Именно так можно расшифровать сначала прикосновения рук к холодным, равнодушно-серым безжизненным стенам. Затем — бесплодные и все более активные попытки "вжаться" в их плоскость. Потом — жалкие в своей несостоятельности отчаянные потуги на них "взобраться". И, наконец, стремительные, бессчетно повторяемые безумные поползновения проникнуть сквозь стены, "пробить" их с налета всей тяжестью тела...
Отрешенность Бауш и неистовство ее партнеров очерчивают границы ситуации. "Кафе Мюллер" с его блестящими стеклами и щегольским турникетом, с россыпью столов и стульев, заполнивших все пространство залы, неожиданно начинает ассоциироваться с последним, чудом сохранившимся островком жизни на земле, а странные его посетители — с последними же ее обитателями.
А над ними— и как бы поверх танцевально-пантомимического текста, сочиненного Пиной Бауш и ставшего для многих из нас высоким откровением, — звучат непостижимо гармоничные и запредельно-прекрасные арии Генри Перселла, жившего в далеком XVII веке, чуждого нашим разочарованиям и страстям, нашим вполне реальным заблуждениям и, скорее всего, несбыточным надеждам...
(Откровение в "Кафе Мюллер" // Независимая газета. 1993. 23 окт.).
о себе, своих спектаклях, своих танцовщиках
Ноябрь 1993 г.
Зрители не поднимались на сцену театра во время представления спектакля Пины Бауш "Контактхоф", что в переводе означает— "зал контактов" (буквальный перевод— "двор контактов"). Но, думается, они все же были вынуждены присутствовать на ней в тот вечер — хотя бы мысленно...
Потому что поток красочных образов, загадочных и загадочностью своей манящих, мимолетных и тем не менее с маниакальной настойчивостью повторяющихся, возникающих на глазах у зрителя и тут же рассыпающихся на осколки, собрать которые воедино можно только при самом активном сотворчестве фантазии, при отчаянном напряжении воображения, потому что поток этот, намеренно хаотичный и причудливый, как хаотичны и причудливы были версии взаимоотношения полов, предлагаемые спектаклем еще совсем недавно "идеологически выдержанной" советской публике, стремительно ставшей — уж какой охочей до всякой экзотики и "красоты"! — публикой российской, слава Богу, на этот раз, если судить по общей атмосфере, поднявшейся над сознательным "совковым" ригоризмом и над бессознательным "постсовковым" мещанством, проявленными иными критиками, видать, зря потратившими свое время на посещение этого театра, потому что поток этот, раздражавший разленившийся под воздействием доморощенных "новаторов" эстетический вкус и бередивший до предела и по понятным причинам занятый насущными проблемами разум, не просто "дошел" до зала, расшевелил его, но заставил — сужу по себе! — ощутить себя в самом центре круговращения всего того — смешного, за которым возникало страшное, страшного, за которым маячило смешное, остраненного, в котором звучала лирика, исповедального, которое оборачивалось театральным трюком, — всего, словом, того, что волна за волной шло со сцены "на приступ" зрительного зала, что побеждало одних — на пятой, других — на двадцатой, третьих — на сороковой минуте, но — побеждало, побеждало, побеждало...
Я сочинил эту фразу, которая, по моему разумению, может явиться если и не совсем удачной, то, по крайней мере, хотя бы абсолютно искренней попыткой войти вместе с читателем в "зал контактов", передать ему ощущение от спектакля.

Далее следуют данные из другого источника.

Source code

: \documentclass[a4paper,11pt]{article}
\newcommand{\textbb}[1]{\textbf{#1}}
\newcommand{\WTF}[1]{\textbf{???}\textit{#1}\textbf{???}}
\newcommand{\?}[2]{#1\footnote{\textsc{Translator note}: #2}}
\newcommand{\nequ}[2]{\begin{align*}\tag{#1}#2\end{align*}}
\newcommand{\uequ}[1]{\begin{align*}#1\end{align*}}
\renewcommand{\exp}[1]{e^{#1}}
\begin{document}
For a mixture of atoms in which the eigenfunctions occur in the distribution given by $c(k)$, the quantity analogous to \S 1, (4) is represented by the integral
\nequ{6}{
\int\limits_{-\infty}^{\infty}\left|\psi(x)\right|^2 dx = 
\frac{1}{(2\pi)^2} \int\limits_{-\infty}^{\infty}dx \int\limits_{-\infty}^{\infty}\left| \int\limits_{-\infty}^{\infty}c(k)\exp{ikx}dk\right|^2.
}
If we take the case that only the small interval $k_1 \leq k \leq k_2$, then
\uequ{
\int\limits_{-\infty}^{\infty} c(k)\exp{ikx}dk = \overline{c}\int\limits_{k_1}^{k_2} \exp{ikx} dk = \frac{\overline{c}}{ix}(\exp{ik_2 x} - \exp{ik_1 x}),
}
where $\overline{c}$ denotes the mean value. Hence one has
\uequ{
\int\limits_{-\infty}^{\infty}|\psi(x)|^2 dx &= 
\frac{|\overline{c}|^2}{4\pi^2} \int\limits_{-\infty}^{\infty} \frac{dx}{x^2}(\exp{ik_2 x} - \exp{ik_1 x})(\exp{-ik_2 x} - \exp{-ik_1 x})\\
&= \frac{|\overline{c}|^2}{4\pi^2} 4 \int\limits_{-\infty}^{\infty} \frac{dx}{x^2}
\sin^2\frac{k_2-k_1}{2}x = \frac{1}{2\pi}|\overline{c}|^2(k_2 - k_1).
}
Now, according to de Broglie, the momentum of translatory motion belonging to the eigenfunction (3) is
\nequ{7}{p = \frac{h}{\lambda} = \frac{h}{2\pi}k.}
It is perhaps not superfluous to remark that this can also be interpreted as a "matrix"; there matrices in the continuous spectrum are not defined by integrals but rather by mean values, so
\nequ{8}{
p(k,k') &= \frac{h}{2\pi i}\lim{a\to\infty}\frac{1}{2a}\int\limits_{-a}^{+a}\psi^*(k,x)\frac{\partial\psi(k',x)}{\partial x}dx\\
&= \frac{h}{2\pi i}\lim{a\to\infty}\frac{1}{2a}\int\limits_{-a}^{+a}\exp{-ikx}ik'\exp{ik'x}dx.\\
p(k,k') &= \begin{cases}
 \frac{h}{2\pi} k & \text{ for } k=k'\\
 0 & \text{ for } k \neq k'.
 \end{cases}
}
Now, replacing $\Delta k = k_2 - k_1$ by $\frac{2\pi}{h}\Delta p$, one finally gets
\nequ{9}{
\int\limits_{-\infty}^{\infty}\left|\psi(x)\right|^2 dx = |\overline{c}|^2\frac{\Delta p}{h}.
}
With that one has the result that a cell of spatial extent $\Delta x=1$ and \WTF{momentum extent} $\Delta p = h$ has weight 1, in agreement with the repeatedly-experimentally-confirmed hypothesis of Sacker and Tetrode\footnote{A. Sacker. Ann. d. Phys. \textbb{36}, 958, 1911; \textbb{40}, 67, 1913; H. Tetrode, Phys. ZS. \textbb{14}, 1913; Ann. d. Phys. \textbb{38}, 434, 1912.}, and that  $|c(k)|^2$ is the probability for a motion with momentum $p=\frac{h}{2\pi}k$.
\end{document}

Мы победили собственные театральные предрассудки, будучи побеждены нашими гостями. Все же прочее есть тайна.
Быть может, комментарием к ней послужит интервью, взятое у Пины Бауш после спектакля, которое она дала только нашей газете.
— Мы хорошо помним ваш первый приезд в Москву в 1988 году и храним самые яркие воспоминания о вашем прекрасном спектакле "Гвоздики". Сегодня мы получили возможность познакомиться еще с тремя вашими работами, весьма разными и осуществленными в разное время: "Весной священной" (1975), "Кафе Мюллер" (1978) и "Контактхоф" (1978). Как формировалась афиша нынешних ваших гастролей в Москве?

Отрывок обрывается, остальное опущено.